## What this task involves
Find the word "После" in the listing, and copy out each line where it turns up.

## Given records
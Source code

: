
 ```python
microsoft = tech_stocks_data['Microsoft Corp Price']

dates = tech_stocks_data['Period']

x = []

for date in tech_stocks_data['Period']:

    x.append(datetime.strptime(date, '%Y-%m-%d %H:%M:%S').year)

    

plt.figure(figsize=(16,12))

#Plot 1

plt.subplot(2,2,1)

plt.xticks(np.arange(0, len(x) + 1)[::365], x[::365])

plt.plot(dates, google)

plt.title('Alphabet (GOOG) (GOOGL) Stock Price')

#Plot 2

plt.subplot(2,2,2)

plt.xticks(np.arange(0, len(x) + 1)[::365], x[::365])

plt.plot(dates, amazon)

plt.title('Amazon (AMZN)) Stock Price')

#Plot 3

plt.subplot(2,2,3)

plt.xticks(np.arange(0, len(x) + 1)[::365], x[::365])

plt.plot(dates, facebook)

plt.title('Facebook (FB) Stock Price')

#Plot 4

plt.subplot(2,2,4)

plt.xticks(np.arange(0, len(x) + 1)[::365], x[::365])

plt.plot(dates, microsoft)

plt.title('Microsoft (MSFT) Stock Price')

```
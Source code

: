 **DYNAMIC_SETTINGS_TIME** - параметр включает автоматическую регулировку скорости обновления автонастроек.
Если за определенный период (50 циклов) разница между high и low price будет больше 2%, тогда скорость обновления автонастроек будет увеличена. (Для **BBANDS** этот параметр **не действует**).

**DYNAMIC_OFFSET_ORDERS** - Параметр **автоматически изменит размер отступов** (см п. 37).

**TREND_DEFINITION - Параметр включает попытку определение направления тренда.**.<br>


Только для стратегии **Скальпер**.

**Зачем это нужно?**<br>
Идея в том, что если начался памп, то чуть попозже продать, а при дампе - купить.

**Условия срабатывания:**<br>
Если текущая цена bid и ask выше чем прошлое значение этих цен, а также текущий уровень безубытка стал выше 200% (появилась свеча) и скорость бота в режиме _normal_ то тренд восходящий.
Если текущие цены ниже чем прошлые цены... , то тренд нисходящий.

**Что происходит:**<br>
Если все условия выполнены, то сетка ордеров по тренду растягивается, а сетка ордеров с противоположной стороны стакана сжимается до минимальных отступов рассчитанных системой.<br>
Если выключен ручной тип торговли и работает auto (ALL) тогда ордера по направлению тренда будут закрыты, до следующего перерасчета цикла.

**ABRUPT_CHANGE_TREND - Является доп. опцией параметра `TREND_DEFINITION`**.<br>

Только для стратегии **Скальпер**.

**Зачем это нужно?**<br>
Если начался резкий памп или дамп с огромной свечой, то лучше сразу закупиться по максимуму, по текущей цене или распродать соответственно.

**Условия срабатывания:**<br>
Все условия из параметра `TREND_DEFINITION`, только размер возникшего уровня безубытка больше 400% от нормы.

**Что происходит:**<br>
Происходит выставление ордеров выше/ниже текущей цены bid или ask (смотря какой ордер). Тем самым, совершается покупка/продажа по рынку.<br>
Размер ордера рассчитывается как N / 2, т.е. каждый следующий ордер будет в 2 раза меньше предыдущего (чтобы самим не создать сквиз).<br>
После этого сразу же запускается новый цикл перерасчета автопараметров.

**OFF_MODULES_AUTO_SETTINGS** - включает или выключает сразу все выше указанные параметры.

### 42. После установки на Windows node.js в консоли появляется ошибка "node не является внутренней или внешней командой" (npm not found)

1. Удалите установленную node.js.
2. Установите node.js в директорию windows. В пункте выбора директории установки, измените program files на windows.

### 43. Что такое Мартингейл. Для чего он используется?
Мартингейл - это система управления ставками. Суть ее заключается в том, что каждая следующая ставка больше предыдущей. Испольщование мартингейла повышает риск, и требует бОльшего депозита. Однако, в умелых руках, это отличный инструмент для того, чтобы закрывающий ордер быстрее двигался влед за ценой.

## Expected answer
После этого сразу же запускается новый цикл перерасчета автопараметров.
### 42. После установки на Windows node.js в консоли появляется ошибка "node не является внутренней или внешней командой" (npm not found)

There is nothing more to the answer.